I have created a test sheet, and was accruing based on these conditions for the first and started on the second set of rules (for years 3+).
However when I accrue to the max of 72 hours on the first policy, it no longer accrues correctly if they used vacation and fall under the 72 hours cap again.
I know this is a overcomplicated policy, but that is what the company wants and they will not budge.... Any help or advice is appreciated. I know my sheet isn't great.. but I'm trying options.
Below is the equation I used for the 90 day:
=IF(F2<TODAY()-90, F2+90, "90 Day Period")
Then to get the first day of the month after I used:
=IF(G2="90 Day Period","N/A",DATE(YEAR(G2),MONTH(G2)+1,1))
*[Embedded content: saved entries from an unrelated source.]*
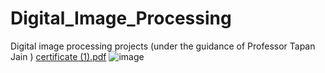 # Digital_Image_Processing
Digital image processing projects (under the guidance of Professor Tapan Jain )
[certificate (1).pdf](https://github.com/user-attachments/files/18517469/certificate.1.pdf)
![image](https://github.com/user-attachments/assets/d86498a0-7ea6-4771-8ffd-d2cf5a6ad8e6)
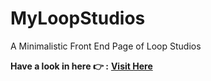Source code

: # MyLoopStudios
A Minimalistic Front End Page of Loop Studios

**Have a look in here 👉 :** **[Visit Here](https://ampmanloopstudios.netlify.app)**


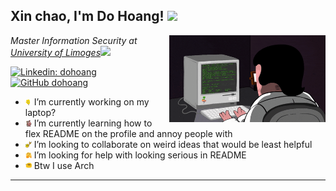 <h2> Xin chao, I'm Do Hoang! <img src="https://media.giphy.com/media/mGcNjsfWAjY5AEZNw6/giphy.gif" width="50"></h2>
<img align='right' src="https://github.com/huyhoang8398/huyhoang8398/blob/master/assets/giphy.gif" width="250">
<p><em>Master Information Security at <a href="https://www.unilim.fr">University of Limoges</a><img src="https://media.giphy.com/media/WUlplcMpOCEmTGBtBW/giphy.gif" width="30">
</em></p>

[![Linkedin: dohoang](https://img.shields.io/badge/-dohoang-blue?style=flat-square&logo=Linkedin&logoColor=white&link=https://www.linkedin.com/in/dohoang/)](https://www.linkedin.com/in/dohoang/)
[![GitHub dohoang](https://img.shields.io/github/followers/huyhoang8398?label=follow&style=social)](https://github.com/huyhoang8398)

- <img alt="GIF" src="https://github.com/huyhoang8398/huyhoang8398/blob/master/assets/wave.gif?raw=1" width="10vw" /> I’m currently working on my laptop?
- <img alt="GIF" src="https://github.com/huyhoang8398/huyhoang8398/blob/master/assets/gandalf_parrot.gif?raw=1" width="10vw" /> I’m currently learning how to flex README on the profile and annoy people with
- <img alt="GIF" src="https://github.com/huyhoang8398/huyhoang8398/blob/master/assets/headbang.gif?raw=1" width="10vw" /> I’m looking to collaborate on weird ideas that would be least helpful
- <img alt="GIF" src="https://github.com/huyhoang8398/huyhoang8398/blob/master/assets/hmm.gif?raw=1" width="10vw" /> I’m looking for help with looking serious in README
- <img alt="GIF" src="https://github.com/huyhoang8398/huyhoang8398/blob/master/assets/happy.gif?raw=1" width="10vw" /> Btw I use Arch

---

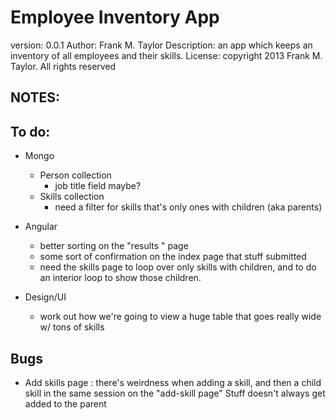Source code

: # Employee Inventory App
version: 0.0.1
Author: Frank M. Taylor
Description: an app which keeps an inventory of all employees and their skills.
License: copyright 2013 Frank M. Taylor. All rights reserved
## NOTES:

	
## To do:
+ Mongo
	+ Person collection
		* job title field maybe?
	+ Skills collection
		* need a filter for skills that's only ones with children (aka parents)

+ Angular
	* better sorting on the "results " page
	* some sort of confirmation on the index page that stuff submitted
	* need the skills page to  loop over only skills with children, and to do an interior loop to show those children. 

+ Design/UI
	* work out how we're going to view a huge  table that goes really wide w/ tons of skills

## Bugs
+ Add skills page : there's weirdness when adding a skill, and then a child skill in the same session on the "add-skill page" Stuff doesn't always get added to the parent





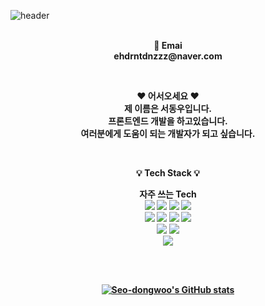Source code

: ![header](https://capsule-render.vercel.app/api?type=transparent&fontColor=black&text=Welcome&height=150&fontSize=60&desc=동우's%20Github%20&descAlignY=75&descAlign=60)

<p align="center">
<br>
<Strong>📧 Emai
<br>
<Strong>ehdrntdnzzz@naver.com
</p>

<br>

<p align="center">
❤ 어서오세요 ❤<br>
제 이름은 서동우입니다.
<br />
프론트엔드 개발을 하고있습니다.
<br>
여러분에게 도움이 되는 개발자가 되고 싶습니다.
<br>
</p>

<br>

<p align="center">
    <Strong>💡 Tech Stack 💡</Strong><br>
</p>

<p align="center" display="inline-block"> 
<Strong>자주 쓰는 Tech</Strong>
<br />
  <img src="https://img.shields.io/badge/python-3776AB?style=for-the-badge&logo=python&logoColor=white"> 
  <img src="https://img.shields.io/badge/html5-E34F26?style=for-the-badge&logo=html5&logoColor=white"> 
  <img src="https://img.shields.io/badge/css-1572B6?style=for-the-badge&logo=css3&logoColor=white"> 
  <img src="https://img.shields.io/badge/javascript-F7DF1E?style=for-the-badge&logo=javascript&logoColor=black"> 
  <br>
  <img src="https://img.shields.io/badge/react-61DAFB?style=for-the-badge&logo=react&logoColor=black">
  <img src="https://img.shields.io/badge/redux-61DAFB?style=for-the-badge&logo=redux&logoColor=black">
   <img src="https://img.shields.io/badge/mongoDB-47A248?style=for-the-badge&logo=MongoDB&logoColor=white">
  <img src="https://img.shields.io/badge/node.js-339933?style=for-the-badge&logo=Node.js&logoColor=white">
  <br>
  <img src="https://img.shields.io/badge/express-000000?style=for-the-badge&logo=express&logoColor=white">
  <img src="https://img.shields.io/badge/bootstrap-7952B3?style=for-the-badge&logo=bootstrap&logoColor=white">
  <br>
  <img src="https://img.shields.io/badge/github-181717?style=for-the-badge&logo=github&logoColor=white">
</p><br>

<br>

<div align=center>

[![Seo-dongwoo's GitHub stats](https://github-readme-stats.vercel.app/api?username=Seo-dongwoo)](https://github.com/anuraghazra/github-readme-stats)
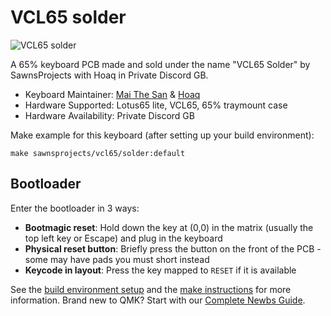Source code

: # VCL65 solder

![VCL65 solder](https://media.discordapp.net/attachments/860603126151512084/933583186414403624/IMG_0214.jpg)

A 65% keyboard PCB made and sold under the name "VCL65 Solder" by SawnsProjects with Hoaq in Private Discord GB. 

* Keyboard Maintainer: [Mai The San](https://github.com/MaiTheSan) & [Hoaq](https://github.com/itsmehoaq)
* Hardware Supported: Lotus65 lite, VCL65, 65% traymount case
* Hardware Availability: Private Discord GB

Make example for this keyboard (after setting up your build environment):

    make sawnsprojects/vcl65/solder:default

## Bootloader

Enter the bootloader in 3 ways:

* **Bootmagic reset**: Hold down the key at (0,0) in the matrix (usually the top left key or Escape) and plug in the keyboard
* **Physical reset button**: Briefly press the button on the front of the PCB - some may have pads you must short instead
* **Keycode in layout**: Press the key mapped to `RESET` if it is available

See the [build environment setup](https://docs.qmk.fm/#/getting_started_build_tools) and the [make instructions](https://docs.qmk.fm/#/getting_started_make_guide) for more information. Brand new to QMK? Start with our [Complete Newbs Guide](https://docs.qmk.fm/#/newbs).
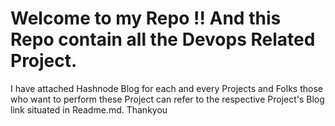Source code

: # Welcome to my Repo !! And this Repo contain all the Devops Related Project.
<p>I have attached Hashnode Blog for each and every Projects and Folks those who want to perform these Project can refer to the respective Project's Blog link situated in Readme.md. Thankyou</p>


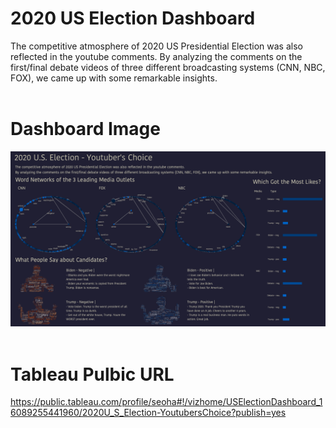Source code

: # 2020 US Election Dashboard
The competitive atmosphere of 2020 US Presidential Election was also reflected in the youtube comments. 
By analyzing the comments on the first/final debate videos of three different broadcasting systems (CNN, NBC, FOX), we came up with some remarkable insights.
<br>
<br>
# Dashboard Image
![2020 US ELection Dashboard](USDashboard.png)
<br>
<br>
# Tableau Pulbic URL
https://public.tableau.com/profile/seoha#!/vizhome/USElectionDashboard_16089255441960/2020U_S_Election-YoutubersChoice?publish=yes
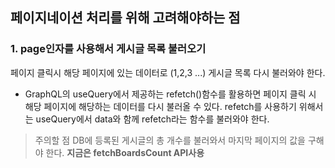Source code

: ## 페이지네이션 처리를 위해 고려해야하는 점

### 1. page인자를 사용해서 게시글 목록 불러오기
페이지 클릭시 해당 페이지에 있는 데이터로 (1,2,3 ...) 게시글 목록 다시 불러와야 한다.

- GraphQL의 useQuery에서 제공하는 refetch()함수를 활용하면 페이지 클릭 시 해당 페이지에 해당하는 데이터를 다시 불러올 수 있다.
refetch를 사용하기 위해서는 useQuery에서 data와 함께 refetch라는 함수를 불러와야 한다.

> 주의할 점
DB에 등록된 게시글의 총 개수를 불러와서 마지막 페이지의 값을 구해야 한다.
**지금은 fetchBoardsCount API사용**
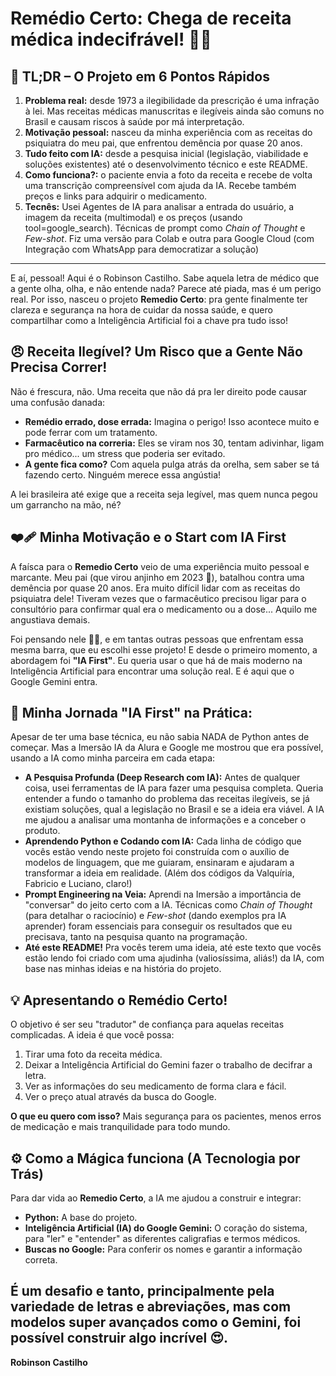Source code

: # Remédio Certo: Chega de receita médica indecifrável! 💊✨

## 📌 TL;DR – O Projeto em 6 Pontos Rápidos

1. **Problema real:** desde 1973 a ilegibilidade da prescrição é uma infração à lei. Mas receitas médicas manuscritas e ilegíveis ainda são comuns no Brasil e causam riscos à saúde por má interpretação.
2. **Motivação pessoal:** nasceu da minha experiência com as receitas do psiquiatra do meu pai, que enfrentou demência por quase 20 anos.
3. **Tudo feito com IA:** desde a pesquisa inicial (legislação, viabilidade e soluções existentes) até o desenvolvimento técnico e este README.
4. **Como funciona?:** o paciente envia a foto da receita e recebe de volta uma transcrição compreensível com ajuda da IA. Recebe também preços e links para adquirir o medicamento.
5. **Tecnês:**  Usei Agentes de IA para analisar a entrada do usuário, a imagem da receita (multimodal) e os preços (usando tool=google_search). Técnicas de prompt como *Chain of Thought* e *Few-shot*. Fiz uma versão para Colab e outra para Google Cloud (com Integração com WhatsApp para democratizar a solução)

---

E aí, pessoal! Aqui é o Robinson Castilho. Sabe aquela letra de médico que a gente olha, olha, e não entende nada? Parece até piada, mas é um perigo real. Por isso, nasceu o projeto **Remedio Certo**: pra gente finalmente ter clareza e segurança na hora de cuidar da nossa saúde, e quero compartilhar como a Inteligência Artificial foi a chave pra tudo isso!

## 😠 Receita Ilegível? Um Risco que a Gente Não Precisa Correr!

Não é frescura, não. Uma receita que não dá pra ler direito pode causar uma confusão danada:
* **Remédio errado, dose errada:** Imagina o perigo! Isso acontece muito e pode ferrar com um tratamento.
* **Farmacêutico na correria:** Eles se viram nos 30, tentam adivinhar, ligam pro médico... um stress que poderia ser evitado.
* **A gente fica como?** Com aquela pulga atrás da orelha, sem saber se tá fazendo certo. Ninguém merece essa angústia!

A lei brasileira até exige que a receita seja legível, mas quem nunca pegou um garrancho na mão, né?

## ❤️‍🩹 Minha Motivação e o Start com IA First

A faísca para o **Remedio Certo** veio de uma experiência muito pessoal e marcante. Meu pai (que virou anjinho em 2023 🙏), batalhou contra uma demência por quase 20 anos. Era muito difícil lidar com as receitas do psiquiatra dele! Tiveram vezes que o farmacêutico precisou ligar para o consultório para confirmar qual era o medicamento ou a dose... Aquilo me angustiava demais.

Foi pensando nele 👼🏻, e em tantas outras pessoas que enfrentam essa mesma barra, que eu escolhi esse projeto! E desde o primeiro momento, a abordagem foi **"IA First"**. Eu queria usar o que há de mais moderno na Inteligência Artificial para encontrar uma solução real. E é aqui que o Google Gemini entra.

## 🚀 Minha Jornada "IA First" na Prática:

Apesar de ter uma base técnica, eu não sabia NADA de Python antes de começar. Mas a Imersão IA da Alura e Google me mostrou que era possível, usando a IA como minha parceira em cada etapa:

* **A Pesquisa Profunda (Deep Research com IA):** Antes de qualquer coisa, usei ferramentas de IA para fazer uma pesquisa completa. Queria entender a fundo o tamanho do problema das receitas ilegíveis, se já existiam soluções, qual a legislação no Brasil e se a ideia era viável. A IA me ajudou a analisar uma montanha de informações e a conceber o produto.
* **Aprendendo Python e Codando com IA:** Cada linha de código que vocês estão vendo neste projeto foi construída com o auxílio de modelos de linguagem, que me guiaram, ensinaram e ajudaram a transformar a ideia em realidade. (Além dos códigos da Valquíria, Fabricio e Luciano, claro!)
* **Prompt Engineering na Veia:** Aprendi na Imersão a importância de "conversar" do jeito certo com a IA. Técnicas como *Chain of Thought* (para detalhar o raciocínio) e *Few-shot* (dando exemplos pra IA aprender) foram essenciais para conseguir os resultados que eu precisava, tanto na pesquisa quanto na programação.
* **Até este README!** Pra vocês terem uma ideia, até este texto que vocês estão lendo foi criado com uma ajudinha (valiosíssima, aliás!) da IA, com base nas minhas ideias e na história do projeto.

## 💡 Apresentando o Remédio Certo!

O objetivo é ser seu "tradutor" de confiança para aquelas receitas complicadas. A ideia é que você possa:
1.  Tirar uma foto da receita médica.
2.  Deixar a Inteligência Artificial do Gemini fazer o trabalho de decifrar a letra.
3.  Ver as informações do seu medicamento de forma clara e fácil.
4.  Ver o preço atual através da busca do Google.

**O que eu quero com isso?** Mais segurança para os pacientes, menos erros de medicação e mais tranquilidade para todo mundo.

## ⚙️ Como a Mágica funciona (A Tecnologia por Trás)

Para dar vida ao **Remedio Certo**, a IA me ajudou a construir e integrar:
* **Python:** A base do projeto.
* **Inteligência Artificial (IA) do Google Gemini:** O coração do sistema, para "ler" e "entender" as diferentes caligrafias e termos médicos.
* **Buscas no Google:** Para conferir os nomes e garantir a informação correta.

É um desafio e tanto, principalmente pela variedade de letras e abreviações, mas com modelos super avançados como o Gemini, foi possível construir algo incrível 😍.
---

**Robinson Castilho**
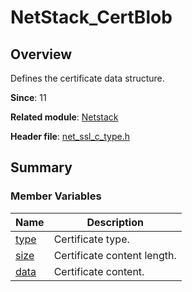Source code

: # NetStack_CertBlob


## Overview

Defines the certificate data structure.

**Since**: 11

**Related module**: [Netstack](netstack.md)

**Header file**: [net_ssl_c_type.h](net__ssl__c__type_8h.md#net_ssl_c_typeh)

## Summary


### Member Variables

| Name| Description| 
| -------- | -------- |
| [type](netstack.md#type) | Certificate type.| 
| [size](netstack.md#size) | Certificate content length.| 
| [data](netstack.md#data) | Certificate content.| 
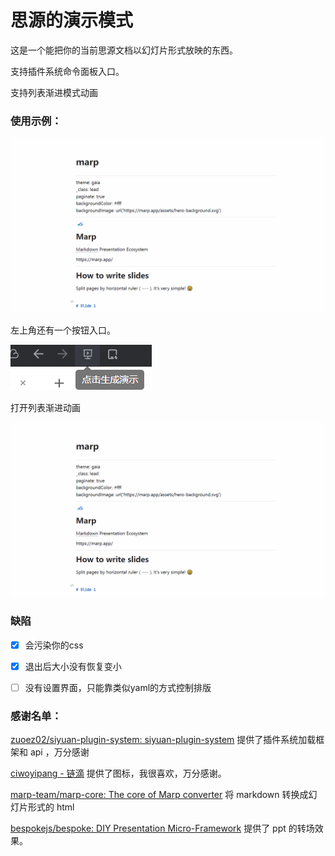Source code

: # 思源的演示模式

这是一个能把你的当前思源文档以幻灯片形式放映的东西。

支持插件系统命令面板入口。

支持列表渐进模式动画

### 使用示例：

![Alt text](img/%E6%BC%94%E7%A4%BA%E6%A8%A1%E5%BC%8F%E6%94%B9%E8%BF%9B.gif)

左上角还有一个按钮入口。

![Alt text](img/%E6%8C%89%E9%92%AE.png)

打开列表渐进动画

![Alt text](img/%E6%BC%94%E7%A4%BA%E6%A8%A1%E5%BC%8F%E6%94%B9%E8%BF%9B.gif)

### 缺陷

* [x] 会污染你的css
* [x] 退出后大小没有恢复变小
* [ ] 没有设置界面，只能靠类似yaml的方式控制排版



### 感谢名单：

[zuoez02/siyuan-plugin-system: siyuan-plugin-system](https://github.com/zuoez02/siyuan-plugin-system) 提供了插件系统加载框架和 api ，万分感谢

[ciwoyipang - 链滴](https://ld246.com/member/ciwoyipang) 提供了图标，我很喜欢，万分感谢。

[marp-team/marp-core: The core of Marp converter](https://github.com/marp-team/marp-core) 将 markdown 转换成幻灯片形式的 html

[bespokejs/bespoke: DIY Presentation Micro-Framework](https://github.com/bespokejs/bespoke) 提供了 ppt 的转场效果。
I tried using for the accrual of the first rule (but it has issues...):
=IF(N2="N/A","N/A",IF(N2<=36,MIN(72,((N2*4)-P2),72),(72-P2)))
For second rule:
=IF(AND(N2>36,N2<=72),MIN(122.4,((N2-36)*6.8)+Q2-S2),0)
Let
column A EmpName
column B EntryDate
Column C DaysSpent for the current month
Column D capped Accruel buffer at end of month
repeat Columns C and D month after month
example
01-Sep-2013 01-Oct-2013
EmpName EntryDate spent buffer spent buffer ... etc ...
.-------.-----------.-----------.------.-----------.------.
me 01-Jan-2010 0 12 0 18.8
you 01-Jun-2013 0 4 0 4
In order not to get spaghetti formulas I recommend to create some user defined functions in VBA, like
Function GetCap(EntryDate, ThisDate) As Single
Function GetMonthly(EntryDate, ThisDate) As Single
By experience it's easier to debug/maintain 2-3 nested If's or Select Case's in VBA than 92 character long formulas with no blanks, no comments etc. in the sheet. Should the business logic change, there's one code block to review - instead of dozens/hundreds of formula in a sheet that has grown for 3x12 months x 50 users.
The above functions may want the help of e.g.
Function EndOfMonth(MyDate) as Date
Function BeginOfNextMonth(MyDate) as Date
so that in the sheet you just
manually enter hours spent month after month
calculate new buffer as = MIN([oldbuffer] - [Spent] + GetMonthly(...), GetCap(...))
carefully use relative/absolute addressing to make the formula "copyable" across columns/rows, e.g.
row-absolute on ThisDate got from the header when copying downwards
column-absolute on EntryDate for each Emp when copying rightwards
You can of course use =GetCap(...) and =GetMonthly(...) directly in cells of your sheet to display intermediate results and for debugging purposes.
Be carefull when you compare dates
Tips:
3 years later is not always 365x3 days later
check what the VBA DateSerial() functions does for months > 12 and months < 0
the end of next month always is the first days of 2 months ahead minus 1 ... even in February of a leap year ggg
and post more questions if you get stuck on these functions.